Social media has quickly become a major source of traffic for news sites. (See the Pew Research study Navigating News Online published May 2011) People spend a lot of time on social sites and find a lot of relevant news through them. It seems imperative for news websites to “go where the readers are” and engage with them through social media. All the major social networking players even have special media relations teams to help news brands use their networks to the fullest.

Initial steps into using social media usually seem to succeed with increased site traffic in a big way. And newsrooms have before been faulted for failing to innovate enough and embrace the web. So it seems they should jump into Twitter and Facebook with both feet and join the modern web before it’s too late.

Not such a good idea?

By investing effort into Facebook and Twitter, news sites give the social networks more mainstream legitimacy and consequently more new users. And by easily making news available on social networks users become more locked in to those platforms. By all means reporters and editors should be using social networks to find sources and do the business of reporting and spreading a story. But for any specific social networking site to become a major part of a news website’s strategy is giving up too much control of the reader relationship and could be a dangerous mistake.

If users always interact with a news site through Facebook or Twitter, then that news site is at the mercy of the platform and a small algorithm tweak could easily send all that traffic to a competitor.

The interests of profit-seeking tech companies are at best orthogonal to those of any media company. Depending on their platforms to engage with readers would turn a news organization into a sharecropper, putting in journalistic effort but letting others reap the majority of the rewards in exchange for a pittance of pageviews.

To thrive, news sites need to own their reader relationships with social networking sites playing a secondary role. The user experience should be such that they are not substantively harmed if the social networks were to disappear (or change the rules) the next day.

The key concept is lock-in. Is the news site building user engagement in a way that increases a user’s lock-in to the news site more than their lock-in to Facebook and Twitter? If not, then it’s probably a mistake

For an elections news app, it may be smart to use Facebook to provide recommendations to a user based on their friends. But the apps core manner of engaging with the user should be something independent, like the ability to pick candidates or races of interest to follow.

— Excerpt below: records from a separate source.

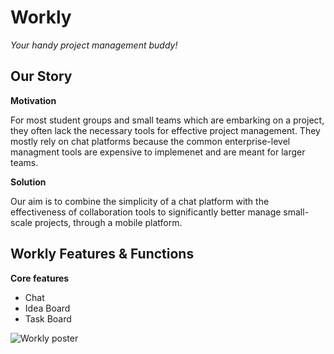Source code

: # Workly

*Your handy project management buddy!*

## Our Story

**Motivation**

For most student groups and small teams which are embarking on a project, they often lack the necessary tools for effective project management. They mostly rely on chat platforms because the common enterprise-level managment tools are expensive to implemenet and are meant for larger teams. 

**Solution**

Our aim is to combine the simplicity of a chat platform with the effectiveness of collaboration tools to significantly better manage small-scale projects, through a mobile platform.

## Workly Features & Functions

**Core features**
- Chat
- Idea Board
- Task Board

![Workly poster](/assets/workly_landscape-1.png "Workly poster")
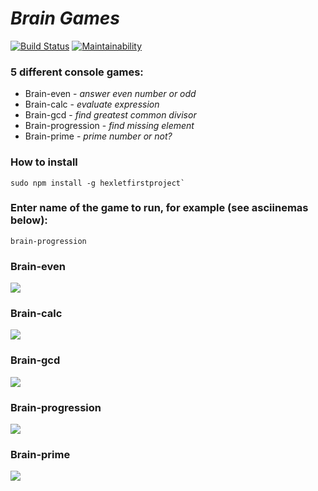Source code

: # ***Brain Games***
[![Build Status](https://travis-ci.com/mikhailasalkhanov/Brain-Games-cli.svg?branch=master)](https://travis-ci.com/mikhailasalkhanov/Brain-Games-cli) [![Maintainability](https://api.codeclimate.com/v1/badges/70f359cf39d4cb1ea6da/maintainability)](https://codeclimate.com/github/mikhailasalkhanov/Brain-Games-cli/maintainability)

### 5 different console games:
- Brain-even - *answer even number or odd*
- Brain-calc - *evaluate expression*
- Brain-gcd - *find greatest common divisor*
- Brain-progression - *find missing element*
- Brain-prime - *prime number or not?*


  
### How to install
    sudo npm install -g hexletfirstproject`

### Enter name of the game to run, for example (see asciinemas below):
    brain-progression

### Brain-even
<a href="https://asciinema.org/a/uEB7fepJgM0kpfT8FyyOL7lMM?autoplay=1" target="_blank"><img src="https://asciinema.org/a/uEB7fepJgM0kpfT8FyyOL7lMM.svg" /></a>
### Brain-calc
<a href="https://asciinema.org/a/2M4qMRx5GVmbZGQjHizJHiWOG?autoplay=1" target="_blank"><img src="https://asciinema.org/a/2M4qMRx5GVmbZGQjHizJHiWOG.svg" /></a>
### Brain-gcd
<a href="https://asciinema.org/a/Y8nTSeyf4KWjV11P8f8dJTz1W?autoplay=1" target="_blank"><img src="https://asciinema.org/a/Y8nTSeyf4KWjV11P8f8dJTz1W.svg" /></a>
### Brain-progression
<a href="https://asciinema.org/a/3SGX0rfagLH9grlX6rmtkvAG4?autoplay=1" target="_blank"><img src="https://asciinema.org/a/3SGX0rfagLH9grlX6rmtkvAG4.svg" /></a>
### Brain-prime
<a href="https://asciinema.org/a/i3emUAhVkqZUrLCjkZqpaWjYd?autoplay=1" target="_blank"><img src="https://asciinema.org/a/i3emUAhVkqZUrLCjkZqpaWjYd.svg" /></a>
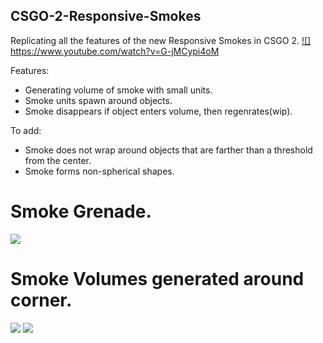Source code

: ## CSGO-2-Responsive-Smokes
Replicating all the features of the new Responsive Smokes in CSGO 2.
[![]](https://www.youtube.com/watch?v=jMCypi4oM)
https://www.youtube.com/watch?v=G-jMCypi4oM

Features:
- Generating volume of smoke with small units.
- Smoke units spawn around objects.
- Smoke disappears if object enters volume, then regenrates(wip).

To add:
- Smoke does not wrap around objects that are farther than a threshold from the center.
- Smoke forms non-spherical shapes.

# Smoke Grenade.
<img src="https://github.com/thetrippp/CSGO-2-Responsive-Smokes/blob/main/CSGOResponsiveSmokes3.gif">

# Smoke Volumes generated around corner.
<p float="left">
<img src="https://github.com/thetrippp/CSGO-2-Responsive-Smokes/blob/main/CSGOResponsiveSmokes1.gif">
<img src="https://github.com/thetrippp/CSGO-2-Responsive-Smokes/blob/main/CSGOResponsiveSmokes2.gif">
  </p>

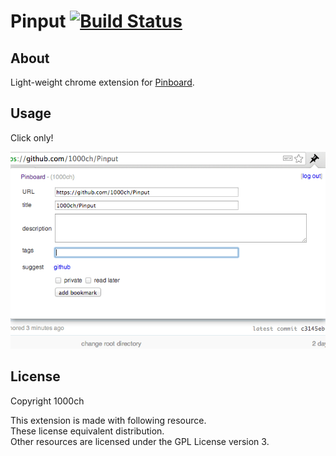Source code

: # Pinput [![Build Status](https://travis-ci.org/1000ch/Pinput.png?branch=master)](https://travis-ci.org/1000ch/Pinput)

## About

Light-weight chrome extension for [Pinboard](http://pinboard.in/).

## Usage

Click only!

![Screen Shot](./screenshot/pinput.png)

## License

Copyright 1000ch  

This extension is made with following resource.  
These license equivalent distribution.  
Other resources are licensed under the GPL License version 3.  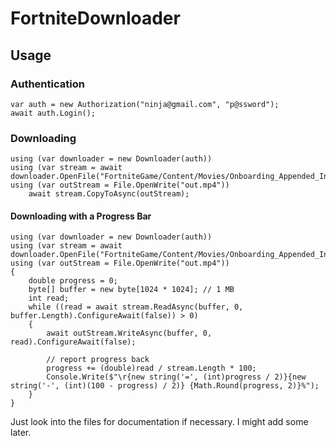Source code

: # FortniteDownloader
## Usage

### Authentication

    var auth = new Authorization("ninja@gmail.com", "p@ssword");
    await auth.Login();
### Downloading

    using (var downloader = new Downloader(auth))
    using (var stream = await downloader.OpenFile("FortniteGame/Content/Movies/Onboarding_Appended_Intro.mp4"))
    using (var outStream = File.OpenWrite("out.mp4"))
        await stream.CopyToAsync(outStream);
#### Downloading with a Progress Bar
    using (var downloader = new Downloader(auth))
    using (var stream = await downloader.OpenFile("FortniteGame/Content/Movies/Onboarding_Appended_Intro.mp4"))
    using (var outStream = File.OpenWrite("out.mp4"))
    {
        double progress = 0;
        byte[] buffer = new byte[1024 * 1024]; // 1 MB
        int read;
        while ((read = await stream.ReadAsync(buffer, 0, buffer.Length).ConfigureAwait(false)) > 0)
        {
            await outStream.WriteAsync(buffer, 0, read).ConfigureAwait(false);

            // report progress back
            progress += (double)read / stream.Length * 100;
            Console.Write($"\r{new string('=', (int)progress / 2)}{new string('-', (int)(100 - progress) / 2)} {Math.Round(progress, 2)}%");
        }
    }

Just look into the files for documentation if necessary. I might add some later.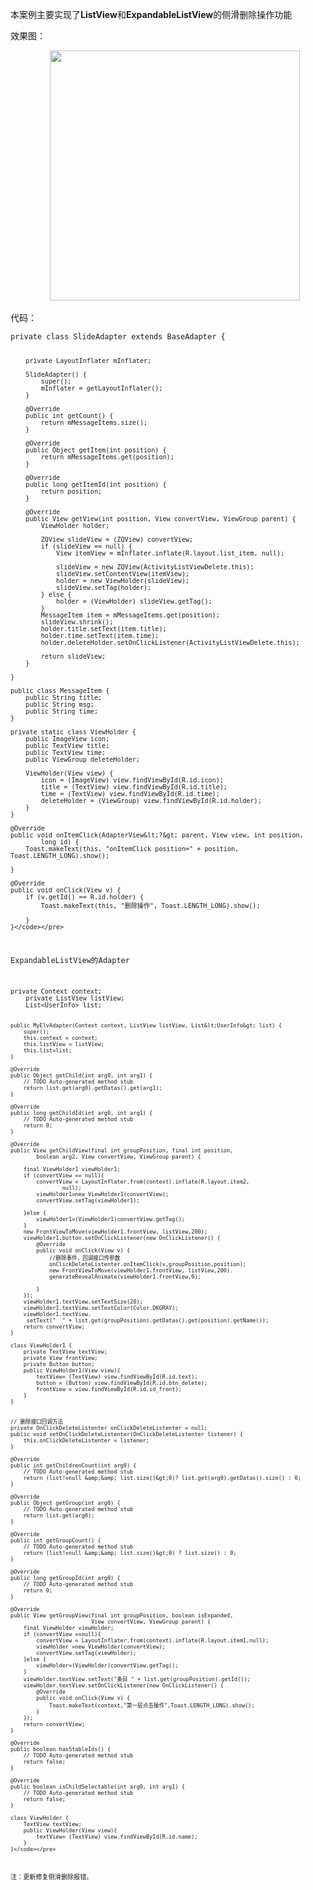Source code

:  <p>本案例主要实现了<strong>ListView</strong>和<strong>ExpandableListView</strong>的侧滑删除操作功能</p> 
<p>效果图：</p> 
<p>&nbsp; &nbsp; &nbsp; &nbsp;&nbsp; &nbsp; &nbsp; &nbsp;&nbsp; <img alt="" src="https://static.oschina.net/uploads/img/201711/10201848_Es4R.gif" width="400"></p> 
<p>代码：</p> 
<pre><code class="language-java">private class SlideAdapter extends BaseAdapter {

        private LayoutInflater mInflater;

        SlideAdapter() {
            super();
            mInflater = getLayoutInflater();
        }

        @Override
        public int getCount() {
            return mMessageItems.size();
        }

        @Override
        public Object getItem(int position) {
            return mMessageItems.get(position);
        }

        @Override
        public long getItemId(int position) {
            return position;
        }

        @Override
        public View getView(int position, View convertView, ViewGroup parent) {
            ViewHolder holder;

            ZQView slideView = (ZQView) convertView;
            if (slideView == null) {
                View itemView = mInflater.inflate(R.layout.list_item, null);

                slideView = new ZQView(ActivityListViewDelete.this);
                slideView.setContentView(itemView);
                holder = new ViewHolder(slideView);
                slideView.setTag(holder);
            } else {
                holder = (ViewHolder) slideView.getTag();
            }
            MessageItem item = mMessageItems.get(position);
            slideView.shrink();
            holder.title.setText(item.title);
            holder.time.setText(item.time);
            holder.deleteHolder.setOnClickListener(ActivityListViewDelete.this);

            return slideView;
        }

    }

    public class MessageItem {
        public String title;
        public String msg;
        public String time;
    }

    private static class ViewHolder {
        public ImageView icon;
        public TextView title;
        public TextView time;
        public ViewGroup deleteHolder;

        ViewHolder(View view) {
            icon = (ImageView) view.findViewById(R.id.icon);
            title = (TextView) view.findViewById(R.id.title);
            time = (TextView) view.findViewById(R.id.time);
            deleteHolder = (ViewGroup) view.findViewById(R.id.holder);
        }
    }

    @Override
    public void onItemClick(AdapterView&lt;?&gt; parent, View view, int position,
            long id) {
        Toast.makeText(this, "onItemClick position=" + position, Toast.LENGTH_LONG).show();

    }

    @Override
    public void onClick(View v) {
        if (v.getId() == R.id.holder) {
            Toast.makeText(this, "删除操作", Toast.LENGTH_LONG).show();

        }
    }</code></pre> 
<p>ExpandableListView的Adapter</p> 
<pre><code class="language-java">private Context context;
    private ListView listView;
    List&lt;UserInfo&gt; list;

    public MyElvAdapter(Context context, ListView listView, List&lt;UserInfo&gt; list) {
        super();
        this.context = context;
        this.listView = listView;
        this.list=list;
    }

    @Override
    public Object getChild(int arg0, int arg1) {
        // TODO Auto-generated method stub
        return list.get(arg0).getDatas().get(arg1);
    }

    @Override
    public long getChildId(int arg0, int arg1) {
        // TODO Auto-generated method stub
        return 0;
    }

    @Override
    public View getChildView(final int groupPosition, final int position,
            boolean arg2, View convertView, ViewGroup parent) {

        final ViewHolder1 viewHolder1;
        if (convertView == null){
            convertView = LayoutInflater.from(context).inflate(R.layout.item2,
                    null);
            viewHolder1=new ViewHolder1(convertView);
            convertView.setTag(viewHolder1);

        }else {
            viewHolder1=(ViewHolder1)convertView.getTag();
        }
        new FrontViewToMove(viewHolder1.frontView, listView,200);
        viewHolder1.button.setOnClickListener(new OnClickListener() {
            @Override
            public void onClick(View v) {
                //删除事件，回调接口传参数
                onClickDeleteListenter.onItemClick(v,groupPosition,position);
                new FrontViewToMove(viewHolder1.frontView, listView,200).
                generateRevealAnimate(viewHolder1.frontView,0);

            }
        });
        viewHolder1.textView.setTextSize(20);
        viewHolder1.textView.setTextColor(Color.DKGRAY);
        viewHolder1.textView.
         setText("  " + list.get(groupPosition).getDatas().get(position).getName());
        return convertView;
    }

    class ViewHolder1 {
        private TextView textView;
        private View frontView;
        private Button button;
        public ViewHolder1(View view){
            textView= (TextView) view.findViewById(R.id.text);
            button = (Button) view.findViewById(R.id.btn_delete);
            frontView = view.findViewById(R.id.id_front);
        }
    }


    // 删除接口回调方法
    private OnClickDeleteListenter onClickDeleteListenter = null;
    public void setOnClickDeleteListenter(OnClickDeleteListenter listener) {
        this.onClickDeleteListenter = listener;
    }

    @Override
    public int getChildrenCount(int arg0) {
        // TODO Auto-generated method stub
        return (list!=null &amp;&amp; list.size()&gt;0)? list.get(arg0).getDatas().size() : 0;
    }

    @Override
    public Object getGroup(int arg0) {
        // TODO Auto-generated method stub
        return list.get(arg0);
    }

    @Override
    public int getGroupCount() {
        // TODO Auto-generated method stub
        return (list!=null &amp;&amp; list.size()&gt;0) ? list.size() : 0;
    }

    @Override
    public long getGroupId(int arg0) {
        // TODO Auto-generated method stub
        return 0;
    }

    @Override
    public View getGroupView(final int groupPosition, boolean isExpanded,
                             View convertView, ViewGroup parent) {
        final ViewHolder viewHolder;
        if (convertView ==null){
            convertView = LayoutInflater.from(context).inflate(R.layout.item1,null);
            viewHolder =new ViewHolder(convertView);
            convertView.setTag(viewHolder);
        }else {
            viewHolder=(ViewHolder)convertView.getTag();
        }
        viewHolder.textView.setText("条目 " + list.get(groupPosition).getId());
        viewHolder.textView.setOnClickListener(new OnClickListener() {
            @Override
            public void onClick(View v) {
                Toast.makeText(context,"第一层点击操作",Toast.LENGTH_LONG).show();
            }
        });
        return convertView;
    }

    @Override
    public boolean hasStableIds() {
        // TODO Auto-generated method stub
        return false;
    }

    @Override
    public boolean isChildSelectable(int arg0, int arg1) {
        // TODO Auto-generated method stub
        return false;
    }

    class ViewHolder {
        TextView textView;
        public ViewHolder(View view){
            textView= (TextView) view.findViewById(R.id.name);
        }
    }</code></pre> 
<p>注：更新修复侧滑删除报错。</p> 
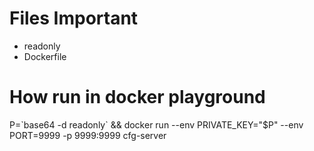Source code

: # Files Important

- readonly
- Dockerfile


# How run in docker playground

P=\`base64 -d readonly\` && docker run --env PRIVATE_KEY="$P" --env PORT=9999 -p 9999:9999 cfg-server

Print publications have long known the value of a loyal, locked-in audience of subscribers. A successful online strategy will be one that focuses on user engagement and making the news site irreplaceable for users. Social media is then just another customer acquisition channel to bring new readers in.

This is a topic I’ve spent a lot of time thinking about and talking with people about (including one long discussion on a rainy hike in the south Jersey Pine Barrens) but this is the first time I’ve tried to set the ideas down in a fixed form. I did write about social engagment for news sites from a paid content perspective a year and a half ago.